__Problem requirements__: In the records below, begin at the line containing "L²(Ĝ) 上的一个等距 Φ。" and end at the line containing "此外，若 \(f \in"; quote every line in that span exactly, including both boundary lines, and no others.

__Task data__:
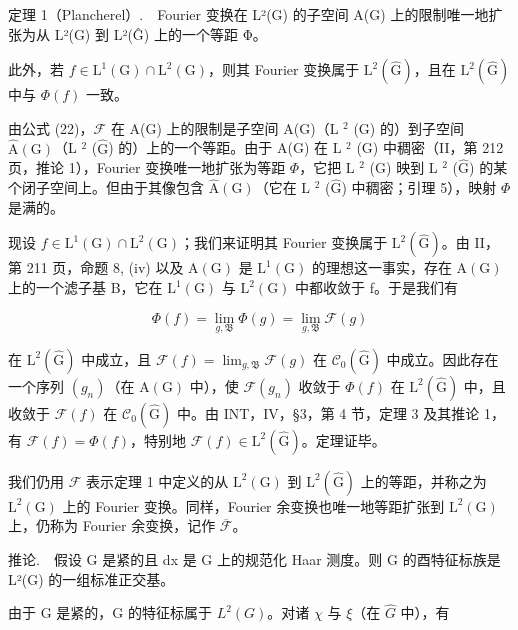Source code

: 定理 1（Plancherel）.　Fourier 变换在 L²(G) 的子空间 A(G) 上的限制唯一地扩张为从 L²(G) 到 L²(Ĝ) 上的一个等距 Φ。

此外，若 \(f \in \mathrm{L}^{1}(\mathrm{G}) \cap \mathrm{L}^{2}(\mathrm{G})\)，则其 Fourier 变换属于 \(\mathrm{L}^{2}(\widehat{\mathrm{G}})\)，且在 \(\mathrm{L}^{2}(\widehat{\mathrm{G}})\) 中与 \(\Phi(f)\) 一致。

由公式 (22)，\(\mathcal{F}\) 在 A(G) 上的限制是子空间 A(G)（L \(^2\) (G) 的）到子空间 \(\hat{\mathrm{A}}(\mathrm{G})\)（L \(^2\) (\(\hat{\mathrm{G}}\)) 的）上的一个等距。由于 A(G) 在 L \(^2\) (G) 中稠密（II，第 212 页，推论 1），Fourier 变换唯一地扩张为等距 \(\Phi\)，它把 L \(^2\) (G) 映到 L \(^2\) (\(\hat{\mathrm{G}}\)) 的某个闭子空间上。但由于其像包含 \(\hat{\mathrm{A}}(\mathrm{G})\)（它在 L \(^2\) (\(\hat{\mathrm{G}}\)) 中稠密；引理 5），映射 \(\Phi\) 是满的。

现设 \(f \in \mathrm{L}^{1}(\mathrm{G}) \cap \mathrm{L}^{2}(\mathrm{G})\)；我们来证明其 Fourier 变换属于 \(\mathrm{L}^{2}(\widehat{\mathrm{G}})\)。由 II，第 211 页，命题 8, (iv) 以及 \(\mathrm{A}(\mathrm{G})\) 是 \(\mathrm{L}^{1}(\mathrm{G})\) 的理想这一事实，存在 \(\mathrm{A}(\mathrm{G})\) 上的一个滤子基 B，它在 \(\mathrm{L}^{1}(\mathrm{G})\) 与 \(\mathrm{L}^{2}(\mathrm{G})\) 中都收敛于 f。于是我们有

\[
\Phi (f) = \lim _ {g, \mathfrak {B}} \Phi (g) = \lim _ {g, \mathfrak {B}} \mathcal {F} (g)
\]

在 \(\mathrm{L}^{2}(\widehat{\mathrm{G}})\) 中成立，且 \(\mathcal{F}(f)=\lim_{g,\mathfrak{B}}\mathcal{F}(g)\) 在 \(\mathcal{C}_{0}(\widehat{\mathrm{G}})\) 中成立。因此存在一个序列 \((g_{n})\)（在 \(\mathrm{A}(\mathrm{G})\) 中），使 \(\mathcal{F}(g_{n})\) 收敛于 \(\Phi(f)\) 在 \(\mathrm{L}^{2}(\widehat{\mathrm{G}})\) 中，且收敛于 \(\mathcal{F}(f)\) 在 \(\mathcal{C}_{0}(\widehat{\mathrm{G}})\) 中。由 INT，IV，§3，第 4 节，定理 3 及其推论 1，有 \(\mathcal{F}(f)=\Phi(f)\)，特别地 \(\mathcal{F}(f)\in\mathrm{L}^{2}(\widehat{\mathrm{G}})\)。定理证毕。

我们仍用 \(\mathcal{F}\) 表示定理 1 中定义的从 \(\mathrm{L}^2 (\mathrm{G})\) 到 \(\mathrm{L}^2 (\widehat{\mathrm{G}})\) 上的等距，并称之为 \(\mathrm{L}^2 (\mathrm{G})\) 上的 Fourier 变换。同样，Fourier 余变换也唯一地等距扩张到 \(\mathrm{L}^2 (\mathrm{G})\) 上，仍称为 Fourier 余变换，记作 \(\overline{\mathcal{F}}\)。

推论.　假设 G 是紧的且 dx 是 G 上的规范化 Haar 测度。则 G 的酉特征标族是 L²(G) 的一组标准正交基。

由于 G 是紧的，G 的特征标属于 \(L^{2}(G)\)。对诸 \(\chi\) 与 \(\xi\)（在 \(\widehat{G}\) 中），有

__Exercise output__:
: 定理 1（Plancherel）.　Fourier 变换在 L²(G) 的子空间 A(G) 上的限制唯一地扩张为从 L²(G) 到 L²(Ĝ) 上的一个等距 Φ。

此外，若 \(f \in \mathrm{L}^{1}(\mathrm{G}) \cap \mathrm{L}^{2}(\mathrm{G})\)，则其 Fourier 变换属于 \(\mathrm{L}^{2}(\widehat{\mathrm{G}})\)，且在 \(\mathrm{L}^{2}(\widehat{\mathrm{G}})\) 中与 \(\Phi(f)\) 一致。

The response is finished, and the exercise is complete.